Find the word "gulp" in the data below and copy each line that holds it.

[PROVIDED DATA]
----

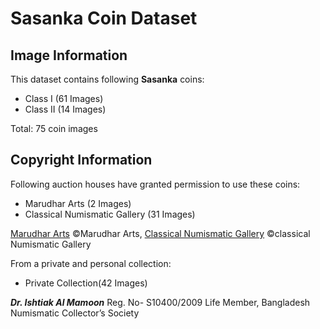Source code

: <!-- @format -->

# Sasanka Coin Dataset

## Image Information

This dataset contains following **Sasanka** coins:
  - Class I (61 Images)
  - Class II (14 Images)

Total: 75 coin images

## Copyright Information
Following auction houses have granted permission to use these coins:
  - Marudhar Arts (2 Images)
  - Classical Numismatic Gallery (31 Images)

[Marudhar Arts](https://marudhararts.com/)  ©Marudhar Arts, [Classical Numismatic Gallery](https://www.classicalnumismaticgallery.com/) ©classical Numismatic Gallery
    
From a private and personal collection:
  - Private Collection(42 Images)

***Dr. Ishtiak Al Mamoon*** Reg. No- S10400/2009 Life Member, Bangladesh Numismatic Collector’s Society



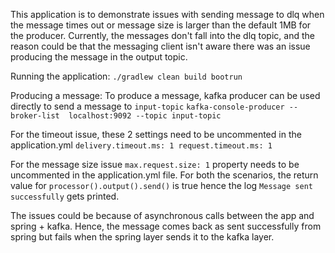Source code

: This application is to demonstrate issues with sending message to dlq
when the message times out or message size is larger than the default 1MB
for the producer. Currently, the messages don't fall into the dlq topic, and the reason
could be that the messaging client isn't aware there was an issue producing the message
in the output topic.

Running the application:
``
./gradlew clean build bootrun
``

Producing a message: 
To produce a message, kafka producer can be used directly to send a message to `input-topic`
``kafka-console-producer --broker-list  localhost:9092 --topic input-topic``

For the timeout issue, these 2 settings need to be uncommented in the application.yml
``delivery.timeout.ms: 1
request.timeout.ms: 1``

For the message size issue `max.request.size: 1` property needs to be
uncommented in the application.yml file. For both the scenarios, the return value for 
`processor().output().send()` is true hence the log `Message sent successfully`
gets printed.


The issues could be because of asynchronous calls between the app and spring + kafka. Hence, the message comes back as 
sent successfully from spring but fails when the spring layer sends it to the kafka layer.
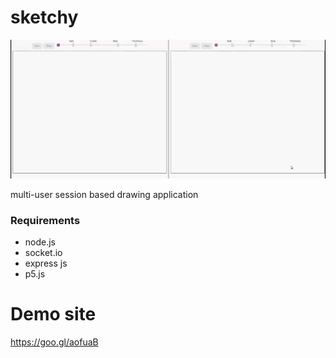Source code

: # sketchy

 ![](https://raw.githubusercontent.com/karkay/sketchy/master/sketchy-demo.gif)
 
 
 multi-user session based drawing application
### Requirements
  * node.js
  * socket.io
  * express js
  * p5.js

# Demo site
https://goo.gl/aofuaB


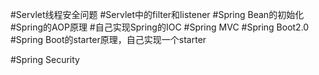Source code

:#Servlet线程安全问题
#Servlet中的filter和listener
#Spring Bean的初始化
#Spring的AOP原理
#自己实现Spring的IOC
#Spring MVC
#Spring Boot2.0
#Spring Boot的starter原理，自己实现一个starter

#Spring Security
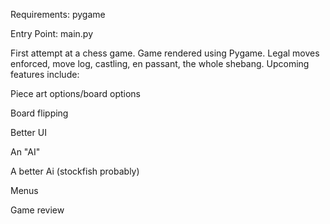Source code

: Requirements:
pygame

Entry Point:
main.py

First attempt at a chess game. Game rendered using Pygame. Legal moves enforced, move log, castling, en passant, the whole shebang. Upcoming features include:

Piece art options/board options

Board flipping

Better UI

An "AI"

A better Ai (stockfish probably)

Menus

Game review
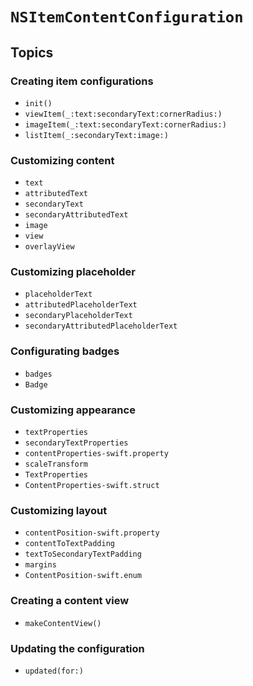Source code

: # ``NSItemContentConfiguration``

## Topics

### Creating item configurations

- ``init()``
- ``viewItem(_:text:secondaryText:cornerRadius:)``
- ``imageItem(_:text:secondaryText:cornerRadius:)``
- ``listItem(_:secondaryText:image:)``

### Customizing content

- ``text``
- ``attributedText``
- ``secondaryText``
- ``secondaryAttributedText``
- ``image``
- ``view``
- ``overlayView``

### Customizing placeholder

- ``placeholderText``
- ``attributedPlaceholderText``
- ``secondaryPlaceholderText``
- ``secondaryAttributedPlaceholderText``

### Configurating badges

- ``badges``
- ``Badge``

### Customizing appearance

- ``textProperties``
- ``secondaryTextProperties``
- ``contentProperties-swift.property``
- ``scaleTransform``
- ``TextProperties``
- ``ContentProperties-swift.struct``

### Customizing layout

- ``contentPosition-swift.property``
- ``contentToTextPadding``
- ``textToSecondaryTextPadding``
- ``margins``
- ``ContentPosition-swift.enum``

### Creating a content view

- ``makeContentView()``

### Updating the configuration

- ``updated(for:)``
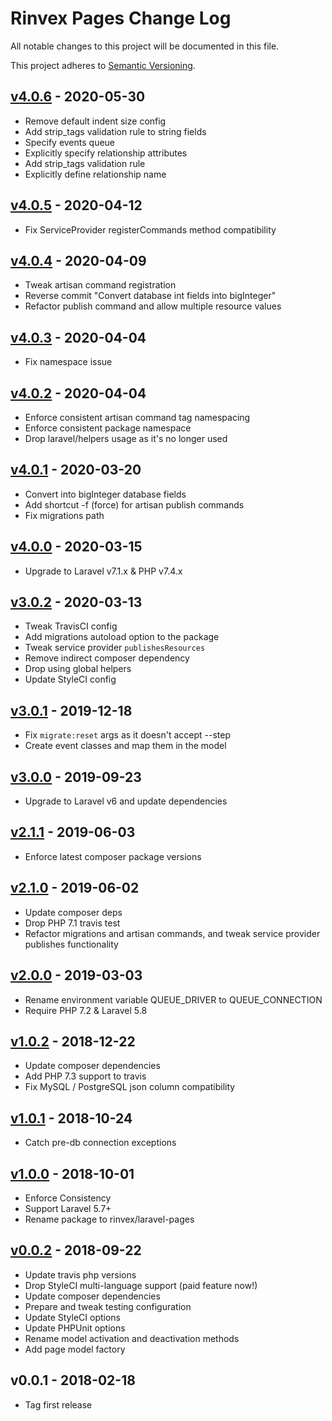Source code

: # Rinvex Pages Change Log

All notable changes to this project will be documented in this file.

This project adheres to [Semantic Versioning](CONTRIBUTING.md).


## [v4.0.6] - 2020-05-30
- Remove default indent size config
- Add strip_tags validation rule to string fields
- Specify events queue
- Explicitly specify relationship attributes
- Add strip_tags validation rule
- Explicitly define relationship name

## [v4.0.5] - 2020-04-12
- Fix ServiceProvider registerCommands method compatibility

## [v4.0.4] - 2020-04-09
- Tweak artisan command registration
- Reverse commit "Convert database int fields into bigInteger"
- Refactor publish command and allow multiple resource values

## [v4.0.3] - 2020-04-04
- Fix namespace issue

## [v4.0.2] - 2020-04-04
- Enforce consistent artisan command tag namespacing
- Enforce consistent package namespace
- Drop laravel/helpers usage as it's no longer used

## [v4.0.1] - 2020-03-20
- Convert into bigInteger database fields
- Add shortcut -f (force) for artisan publish commands
- Fix migrations path

## [v4.0.0] - 2020-03-15
- Upgrade to Laravel v7.1.x & PHP v7.4.x

## [v3.0.2] - 2020-03-13
- Tweak TravisCI config
- Add migrations autoload option to the package
- Tweak service provider `publishesResources`
- Remove indirect composer dependency
- Drop using global helpers
- Update StyleCI config

## [v3.0.1] - 2019-12-18
- Fix `migrate:reset` args as it doesn't accept --step
- Create event classes and map them in the model

## [v3.0.0] - 2019-09-23
- Upgrade to Laravel v6 and update dependencies

## [v2.1.1] - 2019-06-03
- Enforce latest composer package versions

## [v2.1.0] - 2019-06-02
- Update composer deps
- Drop PHP 7.1 travis test
- Refactor migrations and artisan commands, and tweak service provider publishes functionality

## [v2.0.0] - 2019-03-03
- Rename environment variable QUEUE_DRIVER to QUEUE_CONNECTION
- Require PHP 7.2 & Laravel 5.8

## [v1.0.2] - 2018-12-22
- Update composer dependencies
- Add PHP 7.3 support to travis
- Fix MySQL / PostgreSQL json column compatibility

## [v1.0.1] - 2018-10-24
- Catch pre-db connection exceptions

## [v1.0.0] - 2018-10-01
- Enforce Consistency
- Support Laravel 5.7+
- Rename package to rinvex/laravel-pages

## [v0.0.2] - 2018-09-22
- Update travis php versions
- Drop StyleCI multi-language support (paid feature now!)
- Update composer dependencies
- Prepare and tweak testing configuration
- Update StyleCI options
- Update PHPUnit options
- Rename model activation and deactivation methods
- Add page model factory

## v0.0.1 - 2018-02-18
- Tag first release

[v4.0.6]: https://github.com/rinvex/laravel-pages/compare/v4.0.5...v4.0.6
[v4.0.5]: https://github.com/rinvex/laravel-pages/compare/v4.0.4...v4.0.5
[v4.0.4]: https://github.com/rinvex/laravel-pages/compare/v4.0.3...v4.0.4
[v4.0.3]: https://github.com/rinvex/laravel-pages/compare/v4.0.2...v4.0.3
[v4.0.2]: https://github.com/rinvex/laravel-pages/compare/v4.0.1...v4.0.2
[v4.0.1]: https://github.com/rinvex/laravel-pages/compare/v4.0.0...v4.0.1
[v4.0.0]: https://github.com/rinvex/laravel-pages/compare/v3.0.2...v4.0.0
[v3.0.2]: https://github.com/rinvex/laravel-pages/compare/v3.0.1...v3.0.2
[v3.0.1]: https://github.com/rinvex/laravel-pages/compare/v3.0.0...v3.0.1
[v3.0.0]: https://github.com/rinvex/laravel-pages/compare/v2.1.1...v3.0.0
[v2.1.1]: https://github.com/rinvex/laravel-pages/compare/v2.1.0...v2.1.1
[v2.1.0]: https://github.com/rinvex/laravel-pages/compare/v2.0.0...v2.1.0
[v2.0.0]: https://github.com/rinvex/laravel-pages/compare/v1.0.2...v2.0.0
[v1.0.2]: https://github.com/rinvex/laravel-pages/compare/v1.0.1...v1.0.2
[v1.0.1]: https://github.com/rinvex/laravel-pages/compare/v1.0.0...v1.0.1
[v1.0.0]: https://github.com/rinvex/laravel-pages/compare/v0.0.2...v1.0.0
[v0.0.2]: https://github.com/rinvex/laravel-pages/compare/v0.0.1...v0.0.2

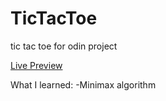 # TicTacToe
tic tac toe for odin project

[Live Preview](https://bhupi1998.github.io/tictactoe)

What I learned:
    -Minimax algorithm 
    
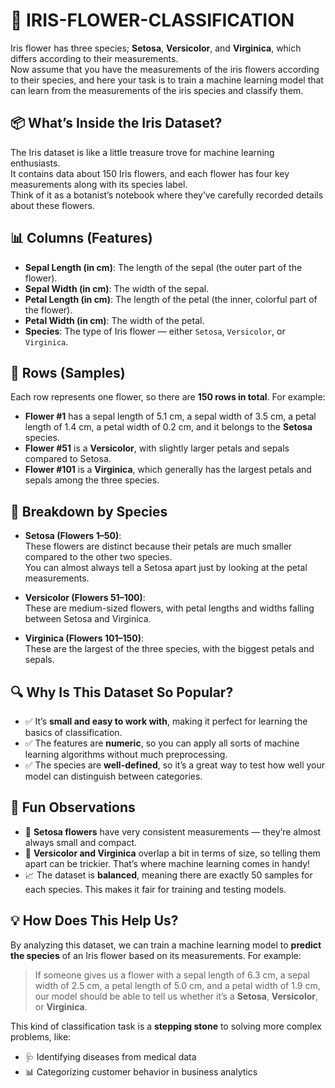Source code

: # 🌸 IRIS-FLOWER-CLASSIFICATION

Iris flower has three species; **Setosa**, **Versicolor**, and **Virginica**, which differs according to their measurements.  
Now assume that you have the measurements of the iris flowers according to their species, and here your task is to train a machine learning model that can learn from the measurements of the iris species and classify them.

## 📦 What’s Inside the Iris Dataset?

The Iris dataset is like a little treasure trove for machine learning enthusiasts.  
It contains data about 150 Iris flowers, and each flower has four key measurements along with its species label.  
Think of it as a botanist’s notebook where they’ve carefully recorded details about these flowers.

## 📊 Columns (Features)

- **Sepal Length (in cm)**: The length of the sepal (the outer part of the flower).  
- **Sepal Width (in cm)**: The width of the sepal.  
- **Petal Length (in cm)**: The length of the petal (the inner, colorful part of the flower).  
- **Petal Width (in cm)**: The width of the petal.  
- **Species**: The type of Iris flower — either `Setosa`, `Versicolor`, or `Virginica`.

## 🧬 Rows (Samples)

Each row represents one flower, so there are **150 rows in total**. For example:

- **Flower #1** has a sepal length of 5.1 cm, a sepal width of 3.5 cm, a petal length of 1.4 cm, a petal width of 0.2 cm, and it belongs to the **Setosa** species.  
- **Flower #51** is a **Versicolor**, with slightly larger petals and sepals compared to Setosa.  
- **Flower #101** is a **Virginica**, which generally has the largest petals and sepals among the three species.

## 🧵 Breakdown by Species

- **Setosa (Flowers 1–50)**:  
  These flowers are distinct because their petals are much smaller compared to the other two species.  
  You can almost always tell a Setosa apart just by looking at the petal measurements.

- **Versicolor (Flowers 51–100)**:  
  These are medium-sized flowers, with petal lengths and widths falling between Setosa and Virginica.

- **Virginica (Flowers 101–150)**:  
  These are the largest of the three species, with the biggest petals and sepals.

## 🔍 Why Is This Dataset So Popular?

- ✅ It’s **small and easy to work with**, making it perfect for learning the basics of classification.  
- ✅ The features are **numeric**, so you can apply all sorts of machine learning algorithms without much preprocessing.  
- ✅ The species are **well-defined**, so it’s a great way to test how well your model can distinguish between categories.

## 🎯 Fun Observations

- 🌱 **Setosa flowers** have very consistent measurements — they’re almost always small and compact.  
- 🌸 **Versicolor and Virginica** overlap a bit in terms of size, so telling them apart can be trickier. That’s where machine learning comes in handy!  
- 📈 The dataset is **balanced**, meaning there are exactly 50 samples for each species. This makes it fair for training and testing models.

## 💡 How Does This Help Us?

By analyzing this dataset, we can train a machine learning model to **predict the species** of an Iris flower based on its measurements. For example:

> If someone gives us a flower with a sepal length of 6.3 cm, a sepal width of 2.5 cm, a petal length of 5.0 cm, and a petal width of 1.9 cm, our model should be able to tell us whether it’s a **Setosa**, **Versicolor**, or **Virginica**.

This kind of classification task is a **stepping stone** to solving more complex problems, like:

- 🩺 Identifying diseases from medical data  
- 📊 Categorizing customer behavior in business analytics  
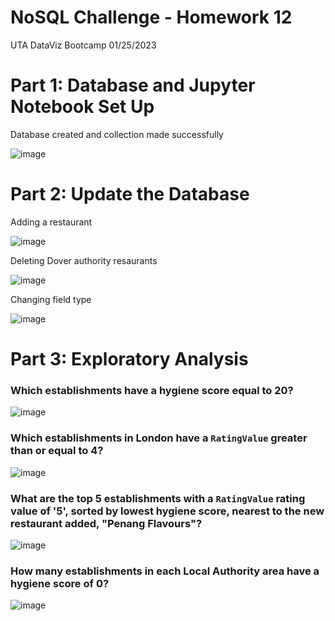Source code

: # NoSQL Challenge - Homework 12
UTA DataViz Bootcamp 
01/25/2023

# Part 1: Database and Jupyter Notebook Set Up

Database created and collection made successfully

![image](https://user-images.githubusercontent.com/36682023/214724010-6be947e8-f29d-4b0d-b27c-f6de09e813e1.png)

# Part 2: Update the Database

Adding a restaurant

![image](https://user-images.githubusercontent.com/36682023/214723638-a6227349-c4cb-4acf-b7d9-20426497658a.png)

Deleting Dover authority resaurants

![image](https://user-images.githubusercontent.com/36682023/214723596-b01f6d24-c69f-4a8b-84a7-aa317f70f806.png)

Changing field type

![image](https://user-images.githubusercontent.com/36682023/214723468-b52ef092-37ad-46c9-a04d-da96dc4871ed.png)


# Part 3: Exploratory Analysis

### Which establishments have a hygiene score equal to 20?

![image](https://user-images.githubusercontent.com/36682023/214722525-780fef0e-8dc6-4a68-9428-123cf59435cc.png)

### Which establishments in London have a `RatingValue` greater than or equal to 4?

![image](https://user-images.githubusercontent.com/36682023/214722677-fe98c982-6ccb-4083-80ea-5b9e7aa3b9f3.png)


### What are the top 5 establishments with a `RatingValue` rating value of '5', sorted by lowest hygiene score, nearest to the new restaurant added, "Penang Flavours"?

![image](https://user-images.githubusercontent.com/36682023/214722414-560f956a-dbe1-4cd7-b24c-399a86c6e8ff.png)

### How many establishments in each Local Authority area have a hygiene score of 0?

![image](https://user-images.githubusercontent.com/36682023/214722003-49ebdecd-9bd8-451e-89cb-cee66a0dc359.png)
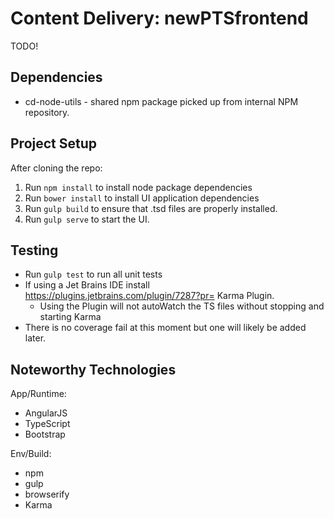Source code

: # Content Delivery: newPTSfrontend

TODO!

## Dependencies

- cd-node-utils - shared npm package picked up from internal NPM repository.

## Project Setup

After cloning the repo:

1. Run `npm install` to install node package dependencies
2. Run `bower install` to install UI application dependencies
3. Run `gulp build` to ensure that .tsd files are properly installed.
4. Run `gulp serve` to start the UI.

## Testing

- Run `gulp test` to run all unit tests
- If using a Jet Brains IDE install https://plugins.jetbrains.com/plugin/7287?pr= Karma Plugin.
    - Using the Plugin will not autoWatch the TS files without stopping and starting Karma
- There is no coverage fail at this moment but one will likely be added later.

## Noteworthy Technologies

App/Runtime:

- AngularJS
- TypeScript
- Bootstrap

Env/Build:

- npm
- gulp
- browserify
- Karma
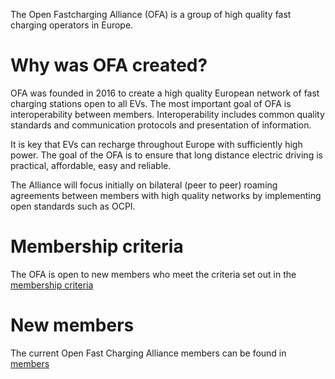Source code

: The Open Fastcharging Alliance (OFA) is a group of high quality fast charging operators in Europe.

# Why was OFA created?

OFA was founded in 2016 to create a high quality European network of fast charging stations open to all EVs. The most important goal of OFA is interoperability between members. Interoperability includes common quality standards and communication protocols and presentation of information.

It is key that EVs can recharge throughout Europe with sufficiently high power. The goal of the OFA is to ensure that long distance electric driving is practical, affordable, easy and reliable.

The Alliance will focus initially on bilateral (peer to peer) roaming agreements between members with high quality networks by implementing open standards such as OCPI.

# Membership criteria
 
The OFA is open to new members who meet the criteria set out in the [membership criteria](openfastchargingalliance/membership-criteria.md)

# New members

The current Open Fast Charging Alliance members can be found in [members](openfastchargingalliance/members.md)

----

[SOLVED PROBLEM]
3. Run `gulp build` to ensure that .tsd files are properly installed.
4. Run `gulp serve` to start the UI.
- Run `gulp test` to run all unit tests
- gulp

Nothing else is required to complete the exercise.